The convicts had murdered Malik Abdul Hameed, 80, and Zarina bibi, 70. The then police chief, Aslam Tareen, said Iqbal was a rickshaw driver and he killed his father Hameed, a former deputy inspector general of police, and his second wife Zarina Bibi. After killing the couple, he fled with a briefcase filled with Rs0.5 million in cash and took it to Ichhra Market in Lahore to have it unlocked. The locksmith, however, refused.
Wheeling and misdealing
Millions were involved in yet another interesting case involving employees of a private limited company and employees of a private bank. Special Court-1 (Banking) Judge Chaudhary Humayun Imtiaz dismissed the bail petitions of thirteen accused bank employees who allegedly connived with two primary suspects and approved the encashment of 84 cheques with forged signatures. The cheques amounted to over Rs.71 million.
The primary accused, accountant Muhammad Shehzad and cashier Muhammad Shafique of Zoraiz Engineers Private Limited, embezzled more than Rs121 million from the company. Of the total, over Rs71 million was encashed through forged signatures on cheques, while Shehzad and Shaifique did not deposit vouchers worth over Rs51 million. The company records, on the other hand, stated that the vouchers had been submitted.
Overall, the company encashed more than 175 cheques from the private bank and these were sent for verification to a forensic laboratory in Islamabad.
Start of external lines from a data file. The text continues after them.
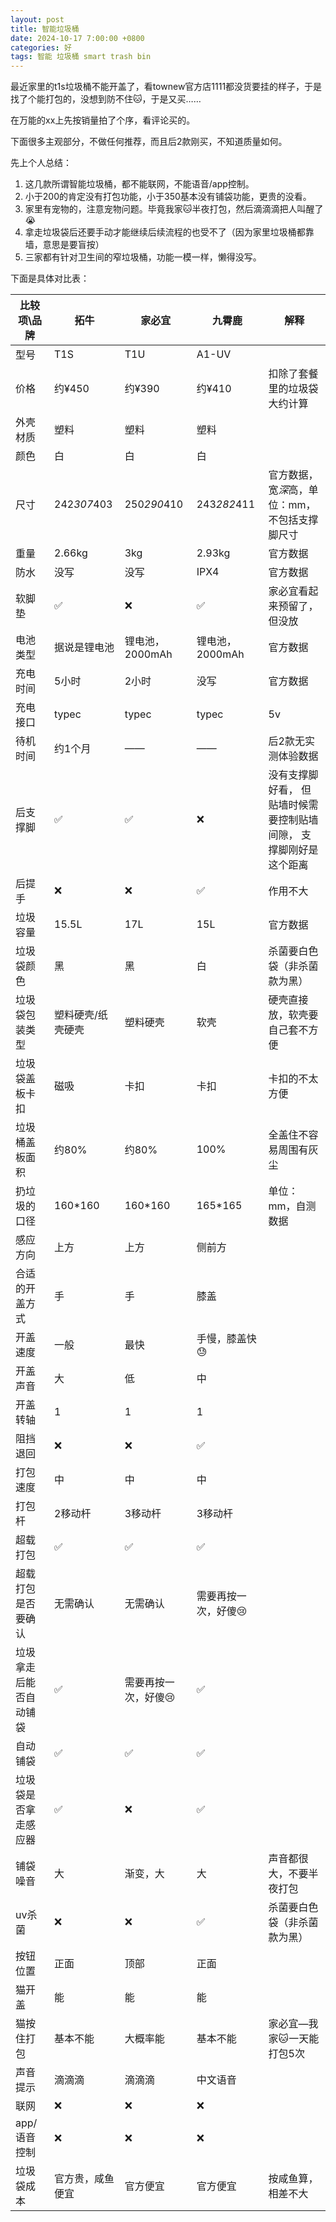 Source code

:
 ```yaml
---
layout: post
title: 智能垃圾桶
date: 2024-10-17 7:00:00 +0800
categories: 好
tags: 智能 垃圾桶 smart trash bin
---
```


最近家里的t1s垃圾桶不能开盖了，看townew官方店1111都没货要挂的样子，于是找了个能打包的，没想到防不住🐱，于是又买……

在万能的xx上先按销量拍了个序，看评论买的。

下面很多主观部分，不做任何推荐，而且后2款刚买，不知道质量如何。

先上个人总结：
1. 这几款所谓智能垃圾桶，都不能联网，不能语音/app控制。
2. 小于200的肯定没有打包功能，小于350基本没有铺袋功能，更贵的没看。
3. 家里有宠物的，注意宠物问题。毕竟我家🐱半夜打包，然后滴滴滴把人叫醒了😭
4. 拿走垃圾袋后还要手动才能继续后续流程的也受不了（因为家里垃圾桶都靠墙，意思是要盲按）
5. 三家都有针对卫生间的窄垃圾桶，功能一模一样，懒得没写。

下面是具体对比表：


| 比较项\品牌        | 拓牛          | 家必宜         | 九霄鹿         | 解释                       |
|---------------|-------------|-------------|-------------|--------------------------|
| 型号            | T1S         | T1U         | A1-UV       |                          |
| 价格            | 约¥450       | 约¥390       | 约¥410       | 扣除了套餐里的垃圾袋大约计算           |
| 外壳材质          | 塑料          | 塑料          | 塑料          |                          |
| 颜色            | 白           | 白           | 白           |                          |
| 尺寸            | 242*307*403 | 250*290*410 | 243*282*411 | 官方数据，宽*深*高，单位：mm，不包括支撑脚尺寸       |
| 重量            | 2.66kg      | 3kg         | 2.93kg      | 官方数据                     |
| 防水            | 没写          | 没写          | IPX4        | 官方数据                     |
| 软脚垫           | ✅           | ❌           | ✅           | 家必宜看起来预留了，但没放            |
| 电池类型          | 据说是锂电池      | 锂电池，2000mAh | 锂电池，2000mAh | 官方数据                     |
| 充电时间          | 5小时         | 2小时         | 没写          | 官方数据                     |
| 充电接口          | typec       | typec       | typec       | 5v                       |
| 待机时间          | 约1个月        | ——          | ——          | 后2款无实测体验数据               |
| 后支撑脚          | ✅           | ✅           | ❌           | 没有支撑脚好看， 但贴墙时候需要控制贴墙间隙， 支撑脚刚好是这个距离|
| 后提手           | ❌           | ❌           | ✅           | 作用不大                     |
| 垃圾容量          | 15.5L       | 17L         | 15L         | 官方数据                     |
| 垃圾袋颜色         | 黑           | 黑           | 白           | 杀菌要白色袋（非杀菌款为黑）           |
| 垃圾袋包装类型       | 塑料硬壳/纸壳硬壳   | 塑料硬壳        | 软壳          | 硬壳直接放，软壳要自己套不方便          |
| 垃圾袋盖板卡扣       | 磁吸          | 卡扣          | 卡扣          | 卡扣的不太方便                  |
| 垃圾桶盖板面积       | 约80%        | 约80%        | 100%        | 全盖住不容易周围有灰尘              |
| 扔垃圾的口径        | 160*160     | 160*160     | 165*165     | 单位：mm，自测数据               |
| 感应方向          | 上方          | 上方          | 侧前方         |                          |
| 合适的开盖方式       | 手           | 手           | 膝盖          |                          |
| 开盖速度          | 一般          | 最快          | 手慢，膝盖快😓    |                          |
| 开盖声音          | 大           | 低           | 中           |                          |
| 开盖转轴          | 1           | 1           | 1           |                          |
| 阻挡退回          | ❌           | ❌           | ✅           |                          |
| 打包速度          | 中           | 中           | 中           |                          |
| 打包杆           | 2移动杆        | 3移动杆        | 3移动杆        |                          |
| 超载打包          | ✅           | ✅           | ✅           |                          |
| 超载打包是否要确认     | 无需确认        | 无需确认        | 需要再按一次，好傻😢 |                          |
| 垃圾拿走后能否自动铺袋   | ✅           | 需要再按一次，好傻😢 | ✅           |                          |
| 自动铺袋          | ✅           | ✅           | ✅           |                          |
| 垃圾袋是否拿走感应器    | ✅           | ❌           | ✅           |                          |
| 铺袋噪音          | 大           | 渐变，大        | 大           | 声音都很大，不要半夜打包             |
| uv杀菌          | ❌           | ❌           | ✅           | 杀菌要白色袋（非杀菌款为黑）           |
| 按钮位置          | 正面          | 顶部          | 正面          |                          |
| 猫开盖           | 能           | 能           | 能           |                          |
| 猫按住打包         | 基本不能        | 大概率能        | 基本不能        | 家必宜—我家🐱一天能打包5次          |
| 声音提示          | 滴滴滴         | 滴滴滴         | 中文语音        |                          |
| 联网            | ❌           | ❌           | ❌           |                          |
| app/语音控制      | ❌           | ❌           | ❌           |                          |
| 垃圾袋成本         | 官方贵，咸鱼便宜    | 官方便宜        | 官方便宜        | 按咸鱼算，相差不大                |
It was ultimately determined that’s 84 of them had forged signatures. In their bail petition, the accused claimed they were implicated in the case to be humiliated and blackmailed.
18 years on
After 18 years, a murder case, which was indefinitely adjourned due to the mental state of the accused, was going to be reopened. An additional district and sessions judge summoned the Punjab Health Services director general to clarify an ambiguous report In the instant case.
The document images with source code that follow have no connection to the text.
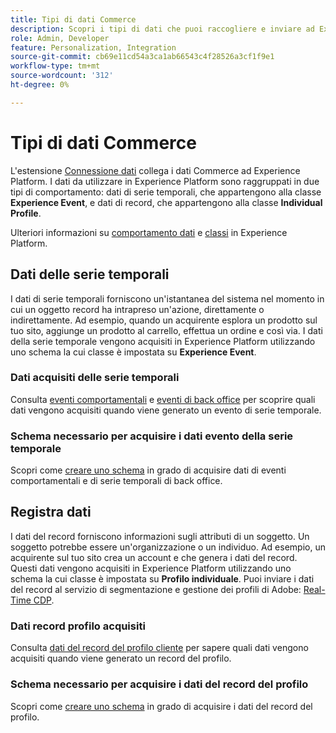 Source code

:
 ```yaml
---
title: Tipi di dati Commerce
description: Scopri i tipi di dati che puoi raccogliere e inviare ad Experience Platform.
role: Admin, Developer
feature: Personalization, Integration
source-git-commit: cb69e11cd54a3ca1ab66543c4f28526a3cf1f9e1
workflow-type: tm+mt
source-wordcount: '312'
ht-degree: 0%

---
```


# Tipi di dati Commerce

L&#39;estensione [Connessione dati](overview.md) collega i dati Commerce ad Experience Platform. I dati da utilizzare in Experience Platform sono raggruppati in due tipi di comportamento: dati di serie temporali, che appartengono alla classe **Experience Event**, e dati di record, che appartengono alla classe **Individual Profile**.

Ulteriori informazioni su [comportamento dati](https://experienceleague.adobe.com/docs/experience-platform/xdm/schema/composition.html#data-behaviors) e [classi](https://experienceleague.adobe.com/docs/experience-platform/xdm/schema/composition.html#class) in Experience Platform.

## Dati delle serie temporali

I dati di serie temporali forniscono un&#39;istantanea del sistema nel momento in cui un oggetto record ha intrapreso un&#39;azione, direttamente o indirettamente. Ad esempio, quando un acquirente esplora un prodotto sul tuo sito, aggiunge un prodotto al carrello, effettua un ordine e così via. I dati della serie temporale vengono acquisiti in Experience Platform utilizzando uno schema la cui classe è impostata su **Experience Event**.

### Dati acquisiti delle serie temporali

Consulta [eventi comportamentali](events.md) e [eventi di back office](events-backoffice.md) per scoprire quali dati vengono acquisiti quando viene generato un evento di serie temporale.

### Schema necessario per acquisire i dati evento della serie temporale

Scopri come [creare uno schema](update-xdm.md) in grado di acquisire dati di eventi comportamentali e di serie temporali di back office.

## Registra dati

I dati del record forniscono informazioni sugli attributi di un soggetto. Un soggetto potrebbe essere un&#39;organizzazione o un individuo. Ad esempio, un acquirente sul tuo sito crea un account e che genera i dati del record. Questi dati vengono acquisiti in Experience Platform utilizzando uno schema la cui classe è impostata su **Profilo individuale**. Puoi inviare i dati del record al servizio di segmentazione e gestione dei profili di Adobe: [Real-Time CDP](https://experienceleague.adobe.com/docs/experience-platform/rtcdp/intro/rtcdp-intro/overview.html?lang=it).

### Dati record profilo acquisiti

Consulta [dati del record del profilo cliente](events-profilerecord.md) per sapere quali dati vengono acquisiti quando viene generato un record del profilo.

### Schema necessario per acquisire i dati del record del profilo

Scopri come [creare uno schema](profile-data.md) in grado di acquisire i dati del record del profilo.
The court noted that the medical report said that the suspect was suffering from paranoid psychosis, but on the other hand found that he was being treated and therefore fit to stand trial. In May 19, 1998 the case Mushtaq alias Malangi was adjourned sine-die on the grounds that the suspect was mentally unstable.
According to an FIR registered in 1994 against Muhammad Mushtaq alias Malangi at Nolakha police station, the accused stabled Abdur Rasheed to death for verbally abusing him.
Cops on trial
Even the police were subject to accountability at lower courts after a judicial magistrate held 12 officials responsible for staging a fake encounter and killing a man named Mohsin Mushtaq. In his inquiry report, the magistrate suggested that a case be registered against the policemen under Section 302 of the PPC for an extra judicial killing. He believed an inquiry should be conducted as the police cooked up the story of a shootout that took place while trying to recover a kidnapped person.
While the police claimed he was killed in an encounter, Mushtaq’s mother told a different story. She said Investigation Cell In Charge Inspector Zulfiqar Ali and other officials illegally detained her and her son Mushtaq at Shahdara police station at the behest of one Umar Butt. The latter was a member of a rival family. She said police then shifted her son to some unidentified location and she spent another four days in the lockup. The mother said she was subjected to trture and later sent to a judicial lockup on the orders of an anti-terrorism court. There, she said told that her son was killed in an encounter.
Published in The Express Tribune, December 30th, 2016.